Any number of events can trigger an investigation by the Texas Medical Board (TMB). A co-worker may have filed a complaint because they thought they smelled alcohol on your breath, a patient may have claimed that you provided inappropriate post-operative care, or another health care worker could have concerns you deviated from the accepted course of care for a patient.
Part of the reason so many different events can trigger a complaint is the fact that it is relatively easy to file a complaint. Those who wish to do so can simply log online, go to the TMB website, and submit an electronic complaint.

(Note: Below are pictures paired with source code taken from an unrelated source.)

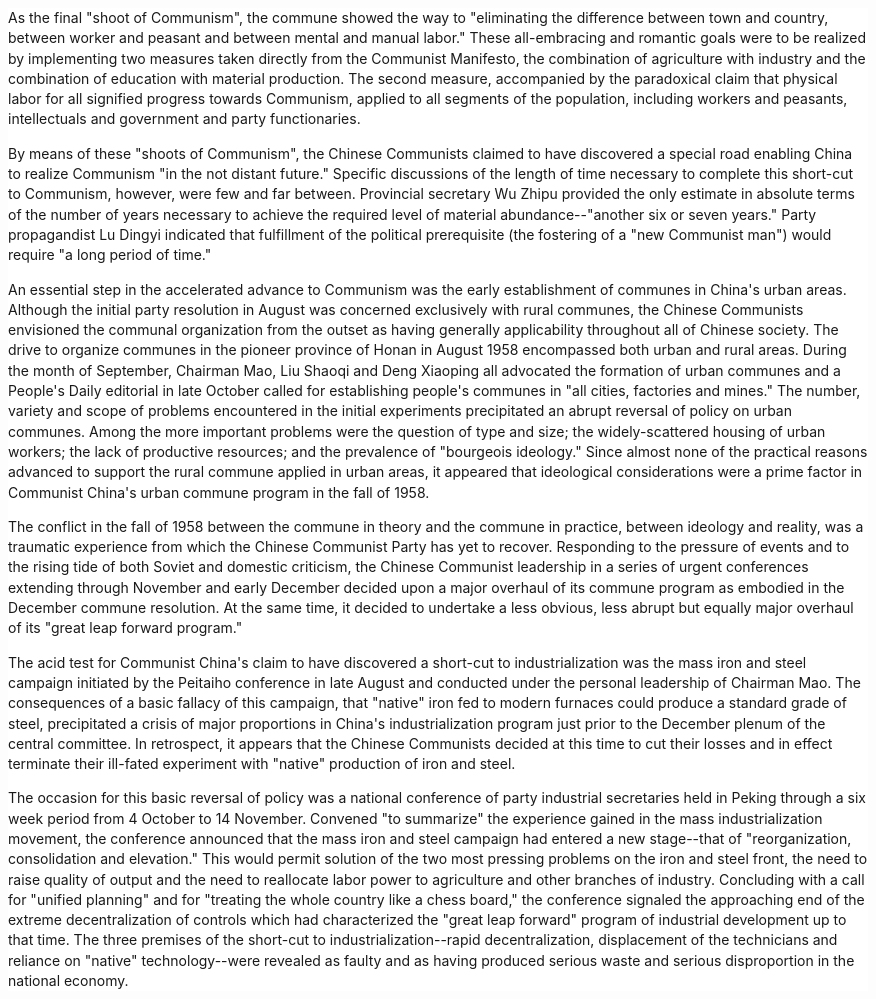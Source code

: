 As the final "shoot of Communism", the commune showed the way to "eliminating the difference between town and country, between worker and peasant and between mental and manual labor." These all-embracing and romantic goals were to be realized by implementing two measures taken directly from the Communist Manifesto, the combination of agriculture with industry and the combination of education with material production. The second measure, accompanied by the paradoxical claim that physical labor for all signified progress towards Communism, applied to all segments of the population, including workers and peasants, intellectuals and government and party functionaries.

By means of these "shoots of Communism", the Chinese Communists claimed to have discovered a special road enabling China to realize Communism "in the not distant future." Specific discussions of the length of time necessary to complete this short-cut to Communism, however, were few and far between. Provincial secretary Wu Zhipu provided the only estimate in absolute terms of the number of years necessary to achieve the required level of material abundance--"another six or seven years." Party propagandist Lu Dingyi indicated that fulfillment of the political prerequisite (the fostering of a "new Communist man") would require "a long period of time."

An essential step in the accelerated advance to Communism was the early establishment of communes in China's urban areas. Although the initial party resolution in August was concerned exclusively with rural communes, the Chinese Communists envisioned the communal organization from the outset as having generally applicability throughout all of Chinese society. The drive to organize communes in the pioneer province of Honan in August 1958 encompassed both urban and rural areas. During the month of September, Chairman Mao, Liu Shaoqi and Deng Xiaoping all advocated the formation of urban communes and a People's Daily editorial in late October called for establishing people's communes in "all cities, factories and mines." The number, variety and scope of problems encountered in the initial experiments precipitated an abrupt reversal of policy on urban communes. Among the more important problems were the question of type and size; the widely-scattered housing of urban workers; the lack of productive resources; and the prevalence of "bourgeois ideology." Since almost none of the practical reasons advanced to support the rural commune applied in urban areas, it appeared that ideological considerations were a prime factor in Communist China's urban commune program in the fall of 1958.

The conflict in the fall of 1958 between the commune in theory and the commune in practice, between ideology and reality, was a traumatic experience from which the Chinese Communist Party has yet to recover. Responding to the pressure of events and to the rising tide of both Soviet and domestic criticism, the Chinese Communist leadership in a series of urgent conferences extending through November and early December decided upon a major overhaul of its commune program as embodied in the December commune resolution. At the same time, it decided to undertake a less obvious, less abrupt but equally major overhaul of its "great leap forward program."

The acid test for Communist China's claim to have discovered a short-cut to industrialization was the mass iron and steel campaign initiated by the Peitaiho conference in late August and conducted under the personal leadership of Chairman Mao. The consequences of a basic fallacy of this campaign, that "native" iron fed to modern furnaces could produce a standard grade of steel, precipitated a crisis of major proportions in China's industrialization program just prior to the December plenum of the central committee. In retrospect, it appears that the Chinese Communists decided at this time to cut their losses and in effect terminate their ill-fated experiment with "native" production of iron and steel.

The occasion for this basic reversal of policy was a national conference of party industrial secretaries held in Peking through a six week period from 4 October to 14 November. Convened "to summarize" the experience gained in the mass industrialization movement, the conference announced that the mass iron and steel campaign had entered a new stage--that of "reorganization, consolidation and elevation." This would permit solution of the two most pressing problems on the iron and steel front, the need to raise quality of output and the need to reallocate labor power to agriculture and other branches of industry. Concluding with a call for "unified planning" and for "treating the whole country like a chess board," the conference signaled the approaching end of the extreme decentralization of controls which had characterized the "great leap forward" program of industrial development up to that time. The three premises of the short-cut to industrialization--rapid decentralization, displacement of the technicians and reliance on "native" technology--were revealed as faulty and as having produced serious waste and serious disproportion in the national economy.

If you get notification of an investigation, know that you are not alone. The TMB receives over 7,000 complaints every single year. It does not investigate every complaint. First, it checks to see if the complaint falls within its jurisdiction and then it will check to see if there is evidence to support the allegations.
What if the investigation leads to litigation?
In these situations it is wise to start considering options for resolution. Resolution options can include license restriction limited to certain parts of practice, additional training, continued medical education course completion, rehabilitation, drug testing, prohibition from treating certain types of patients, an administrative penalty, or a public reprimand.
If a resolution is not reached through the initial process the TMB will assign a staff attorney who will take the case to the State Office of Administrative Hearings. This can lead to sanctions or a dismissal of the case. If you disagree with the finding, you can appeal it at the district court.